What to work on: Below are the records; give again exactly the lines from the one containing "- [CJX's Annoyance" through the one containing "the provided image!!", leaving out pictures.

Records for processing:
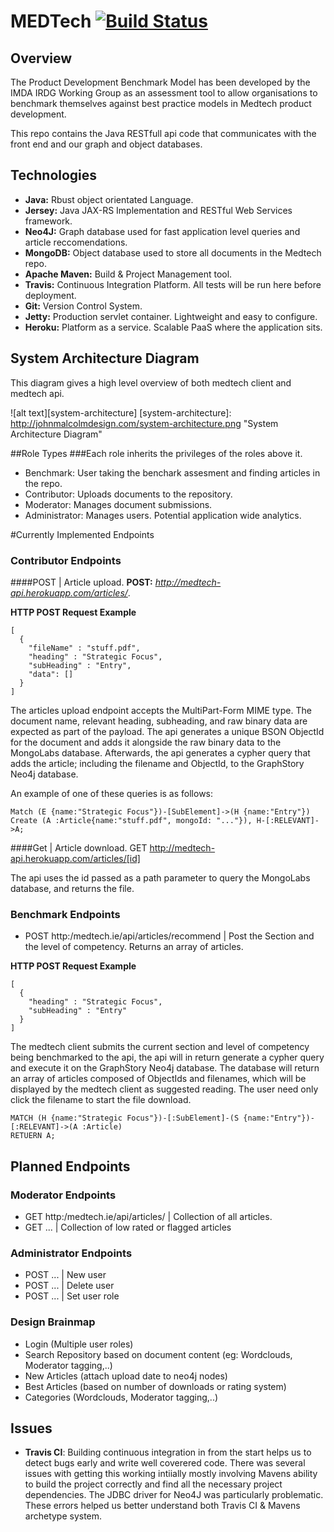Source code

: # MEDTech [![Build Status](https://travis-ci.com/johnmalcolm/medtech.svg?token=qM1R4xpKEnps8JFk5BZp&branch=master)](https://travis-ci.com/johnmalcolm/medtech)

## Overview
The Product Development Benchmark Model has been developed by the IMDA IRDG Working Group as an assessment tool to allow organisations to benchmark themselves against best practice models in Medtech product development. 

This repo contains the Java RESTfull api code that communicates with the front end and our graph and object databases.

## Technologies
- **Java:** Rbust object orientated Language. 
- **Jersey:** Java JAX-RS Implementation and RESTful Web Services framework.
- **Neo4J:** Graph database used for fast application level queries and article reccomendations.
- **MongoDB:** Object database used to store all documents in the Medtech repo.
- **Apache Maven:** Build & Project Management tool.
- **Travis:** Continuous Integration Platform. All tests will be run here before deployment.
- **Git:** Version Control System. 
- **Jetty:** Production servlet container. Lightweight and easy to configure.
- **Heroku:** Platform as a service. Scalable PaaS where the application sits.

## System Architecture Diagram
This diagram gives a high level overview of both medtech client and medtech api.

![alt text][system-architecture]
[system-architecture]: http://johnmalcolmdesign.com/system-architecture.png "System Architecture Diagram"

##Role Types
###Each role inherits the privileges of the roles above it.
- Benchmark: User taking the benchark assesment and finding articles in the repo.
- Contributor: Uploads documents to the repository.
- Moderator: Manages document submissions.
- Administrator: Manages users. Potential application wide analytics. 

#Currently Implemented Endpoints

### Contributor Endpoints
####POST  | Article upload.
**POST:** *http://medtech-api.herokuapp.com/articles/*.

**HTTP POST Request Example**
```http
[
  {
    "fileName" : "stuff.pdf",
    "heading" : "Strategic Focus",
    "subHeading" : "Entry",
    "data": []
  }
]
```

The articles upload endpoint accepts the MultiPart-Form MIME type. The document name, relevant heading, subheading, and raw binary data are expected as part of the payload. The api generates a unique BSON ObjectId for the document and adds it alongside the raw binary data to the MongoLabs database. Afterwards, the api generates a cypher query that adds the article; including the filename and ObjectId, to the GraphStory Neo4j database.

An example of one of these queries is as follows:
```cypher
Match (E {name:"Strategic Focus"})-[SubElement]->(H {name:"Entry"}) 
Create (A :Article{name:"stuff.pdf", mongoId: "..."}), H-[:RELEVANT]->A;
```

####Get  | Article download.
GET http://medtech-api.herokuapp.com/articles/[id]

The api uses the id passed as a path parameter to query the MongoLabs database, and returns the file. 

### Benchmark Endpoints
- POST http:/medtech.ie/api/articles/recommend | Post the Section and the level of competency. Returns an array of articles. 

**HTTP POST Request Example**
```http
[
  {
    "heading" : "Strategic Focus",
    "subHeading" : "Entry"
  }
]
```

The medtech client submits the current section and level of competency being benchmarked to the api, the api will in return generate a cypher query and execute it on the GraphStory Neo4j database. The database will return an array of articles composed of ObjectIds and filenames, which will be displayed by the medtech client as suggested reading. The user need only click the filename to start the file download.

```cypher
MATCH (H {name:"Strategic Focus"})-[:SubElement]-(S {name:"Entry"})-[:RELEVANT]->(A :Article) 
RETUERN A;
```

## Planned Endpoints

### Moderator Endpoints
- GET http:/medtech.ie/api/articles/ | Collection of all articles.
- GET ... | Collection of low rated or flagged articles

### Administrator Endpoints
- POST ... | New user
- POST ... | Delete user
- POST ... | Set user role

### Design Brainmap
  - Login (Multiple user roles)
  - Search Repository based on document content (eg: Wordclouds, Moderator tagging,..)
  - New Articles (attach upload date to neo4j nodes)
  - Best Articles (based on number of downloads or rating system)
  - Categories (Wordclouds, Moderator tagging,..)

## Issues
- **Travis CI**: Building continuous integration in from the start helps us to detect bugs early and write well coverered code. There was several issues with getting this working intiially mostly involving Mavens ability to build the project correctly and find all the necessary project dependencies. The JDBC driver for Neo4J was particularly problematic. These errors helped us better understand both Travis CI & Mavens archetype system.
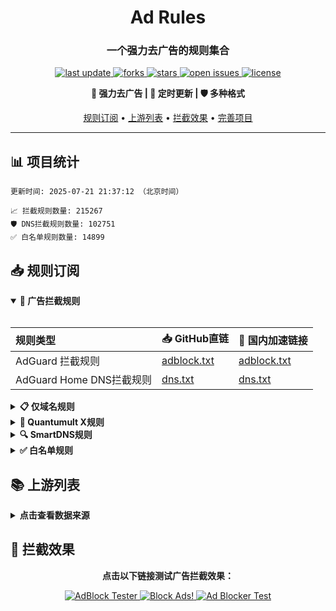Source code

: <div align="center">
<h1 align="center">Ad Rules</h1>
<h3 align="center">一个强力去广告的规则集合</h3>

<p align="center">
  <a href="https://github.com/trinitUnsalted/Ad_Rules">
    <img src="https://img.shields.io/github/last-commit/trinitUnsalted/Ad_Rules?style=flat-square&color=blue" alt="last update" />
  </a>
  <a href="https://github.com/trinitUnsalted/Ad_Rules">
    <img src="https://img.shields.io/github/forks/trinitUnsalted/Ad_Rules?style=flat-square&color=brightgreen" alt="forks" />
  </a>
  <a href="https://github.com/trinitUnsalted/Ad_Rules">
    <img src="https://img.shields.io/github/stars/trinitUnsalted/Ad_Rules?style=flat-square&color=yellow" alt="stars" />
  </a>
  <a href="https://github.com/trinitUnsalted/Ad_Rules/issues/">
    <img src="https://img.shields.io/github/issues/trinitUnsalted/Ad_Rules?style=flat-square&color=red" alt="open issues" />
  </a>
  <a href="https://github.com/trinitUnsalted/Ad_Rules">
    <img src="https://img.shields.io/github/license/trinitUnsalted/Ad_Rules?style=flat-square&color=9cf" alt="license" />
  </a>
</p>

<p align="center">
  <b>🚫 强力去广告 | 🔄 定时更新 | 🛡️ 多种格式</b>
</p>

<p align="center">
  <a href="#-规则订阅">规则订阅</a> •
  <a href="#-上游列表">上游列表</a> •
  <a href="#-拦截效果">拦截效果</a> •
  <a href="#-完善项目">完善项目</a>
</p>

---

</div>

## 📊 项目统计

```
更新时间: 2025-07-21 21:37:12 （北京时间） 

📈 拦截规则数量: 215267 
🛡️ DNS拦截规则数量: 102751 
✅ 白名单规则数量: 14899 
```

## 📥 规则订阅

<details open>
<summary><b>🚫 广告拦截规则</b></summary>
<br>

| 规则类型 | 📥 GitHub直链 | 🚀 国内加速链接 |
| :---- | :---- | :---- |
| AdGuard 拦截规则 | [adblock.txt](https://raw.githubusercontent.com/trinitUnsalted/Ad_Rules/refs/heads/master/data/rules/adblock.txt) | [adblock.txt](https://gh.061003.xyz/https://raw.githubusercontent.com/trinitUnsalted/Ad_Rules/refs/heads/master/data/rules/adblock.txt) |
| AdGuard Home DNS拦截规则 | [dns.txt](https://raw.githubusercontent.com/trinitUnsalted/Ad_Rules/refs/heads/master/data/rules/dns.txt) | [dns.txt](https://gh.061003.xyz/https://raw.githubusercontent.com/trinitUnsalted/Ad_Rules/refs/heads/master/data/rules/dns.txt) |

</details>

<details>
<summary><b>📋 仅域名规则</b></summary>
<br>

| 规则类型 | 📥 GitHub直链 | 🚀 国内加速链接 |
| :---- | :---- | :---- |
| 黑名单域名列表 | [ad-domain.txt](https://raw.githubusercontent.com/trinitUnsalted/Ad_Rules/refs/heads/master/data/rules/ad-domain.txt) | [ad-domain.txt](https://gh.061003.xyz/https://raw.githubusercontent.com/trinitUnsalted/Ad_Rules/refs/heads/master/data/rules/ad-domain.txt) |

</details>

<details>
<summary><b>📱 Quantumult X规则</b></summary>
<br>

| 规则类型 | 📥 GitHub直链 | 🚀 国内加速链接 |
| :---- | :---- | :---- |
| Quantumult X规则 | [qx.list](https://raw.githubusercontent.com/trinitUnsalted/Ad_Rules/refs/heads/master/data/rules/qx.list) | [qx.list](https://gh.061003.xyz/https://raw.githubusercontent.com/trinitUnsalted/Ad_Rules/refs/heads/master/data/rules/qx.list) |

</details>

<details>
<summary><b>🔍 SmartDNS规则</b></summary>
<br>

| 规则类型 | 📥 GitHub直链 | 🚀 国内加速链接 |
| :---- | :---- | :---- |
| SmartDNS拦截规则 | [smartdns.conf](https://raw.githubusercontent.com/trinitUnsalted/Ad_Rules/refs/heads/master/data/rules/smartdns.conf) | [smartdns.conf](https://gh.061003.xyz/https://raw.githubusercontent.com/trinitUnsalted/Ad_Rules/refs/heads/master/data/rules/smartdns.conf) |
| SmartDNS白名单 | [smartdns-whitelist.conf](https://raw.githubusercontent.com/trinitUnsalted/Ad_Rules/refs/heads/master/data/rules/smartdns-whitelist.conf) | [smartdns-whitelist.conf](https://gh.061003.xyz/https://raw.githubusercontent.com/trinitUnsalted/Ad_Rules/refs/heads/master/data/rules/smartdns-whitelist.conf) |

</details>

<details>
<summary><b>✅ 白名单规则</b></summary>
<br>

| 规则类型 | 📥 GitHub直链 | 🚀 国内加速链接 |
| :---- | :---- | :---- |
| 白名单规则 | [allow.txt](https://raw.githubusercontent.com/trinitUnsalted/Ad_Rules/refs/heads/master/data/rules/allow.txt) | [allow.txt](https://gh.061003.xyz/https://raw.githubusercontent.com/trinitUnsalted/Ad_Rules/refs/heads/master/data/rules/allow.txt) |
</details>

## 📚 上游列表

<details>
<summary><b>点击查看数据来源</b></summary>
<br>

- [AdGuard规则](https://github.com/AdguardTeam/AdguardFilters)
- [Tv规则](https://perflyst.github.io/PiHoleBlocklist/SmartTV-AGH.txt)
- [EasyPrivacy规则](https://easylist.to/)
- [乘风视频过滤规则](https://raw.githubusercontent.com/xinggsf/Adblock-Plus-Rule/master/mv.txt)
- [去APP下载提示规则](https://raw.githubusercontent.com/Noyllopa/NoAppDownload/master/NoAppDownload.txt)
- [oisd规则](https://small.oisd.nl/)
- [AWAvenue 秋风广告规则](https://raw.githubusercontent.com/TG-Twilight/AWAvenue-Ads-Rule/main/AWAvenue-Ads-Rule.txt)
- [CJX's Annoyance List](https://raw.githubusercontent.com/cjx82630/cjxlist/master/cjx-annoyance.txt)
- [补充规则](https://github.com/trinitUnsalted/Ad_Rules)

</details>

## 🚫 拦截效果

<div align="center">
  <p><b>点击以下链接测试广告拦截效果：</b></p>
  
  <a href="https://adblock-tester.com">
    <img src="https://img.shields.io/badge/AdBlock%20Tester-测试链接-blue?style=for-the-badge" alt="AdBlock Tester"/>
  </a>
  
  <a href="https://blockads.fivefilters.org/">
    <img src="https://img.shields.io/badge/Block%20Ads!-测试链接-green?style=for-the-badge" alt="Block Ads!"/>
  </a>
  
  <a href="https://adblock.turtlecute.org/">
    <img src="https://img.shields.io/badge/Ad%20Blocker%20Test-测试链接-orange?style=for-the-badge" alt="Ad Blocker Test"/>
  </a>
</div>
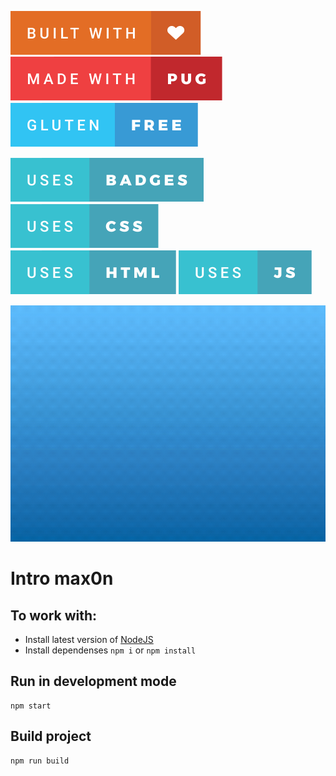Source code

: ![Build with love](./src/images/built-with-love.svg) ![Made with pug](./src/images/made-with-pug.svg) ![Gluten free](./src/images/gluten-free.svg)

![Uses badges](./src/images/uses-badges.svg) ![Uses CSS](./src/images/uses-css.svg) ![Uses HTML](./src/images/uses-html.svg) ![Uses JS](./src/images/uses-js.svg)

[![Intro](./preview.gif)](https://max-0n.github.io/max0n-intro/)

# Intro max0n

## To work with:
- Install latest version of [NodeJS](https://nodejs.org/)
- Install dependenses ```npm i``` or ```npm install```

## Run in development mode
```
npm start
```

## Build project
```
npm run build
```
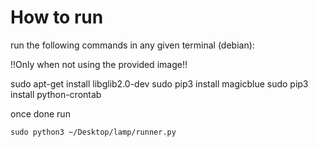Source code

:# How to run

run the following commands in any given terminal (debian):


!!Only when not using the provided image!!

sudo apt-get install libglib2.0-dev
sudo pip3 install magicblue
sudo pip3 install python-crontab

once done run
```
sudo python3 ~/Desktop/lamp/runner.py
```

Reply:
- [CJX's Annoyance List](https://raw.githubusercontent.com/cjx82630/cjxlist/master/cjx-annoyance.txt)
- [补充规则](https://github.com/trinitUnsalted/Ad_Rules)

</details>

## 🚫 拦截效果

<div align="center">
  <p><b>点击以下链接测试广告拦截效果：</b></p>
  
  <a href="https://adblock-tester.com">
    <img src="https://img.shields.io/badge/AdBlock%20Tester-测试链接-blue?style=for-the-badge" alt="AdBlock Tester"/>
  </a>
  
  <a href="https://blockads.fivefilters.org/">
    <img src="https://img.shields.io/badge/Block%20Ads!-测试链接-green?style=for-the-badge" alt="Block Ads!"/>
  </a>
  
  <a href="https://adblock.turtlecute.org/">
    <img src="https://img.shields.io/badge/Ad%20Blocker%20Test-测试链接-orange?style=for-the-badge" alt="Ad Blocker Test"/>
  </a>
</div>
Source code

: ![Build with love](./src/images/built-with-love.svg) ![Made with pug](./src/images/made-with-pug.svg) ![Gluten free](./src/images/gluten-free.svg)

![Uses badges](./src/images/uses-badges.svg) ![Uses CSS](./src/images/uses-css.svg) ![Uses HTML](./src/images/uses-html.svg) ![Uses JS](./src/images/uses-js.svg)

[![Intro](./preview.gif)](https://max-0n.github.io/max0n-intro/)

# Intro max0n

## To work with:
- Install latest version of [NodeJS](https://nodejs.org/)
- Install dependenses ```npm i``` or ```npm install```

## Run in development mode
```
npm start
```

## Build project
```
npm run build
```
Source code

:# How to run

run the following commands in any given terminal (debian):


!!Only when not using the provided image!!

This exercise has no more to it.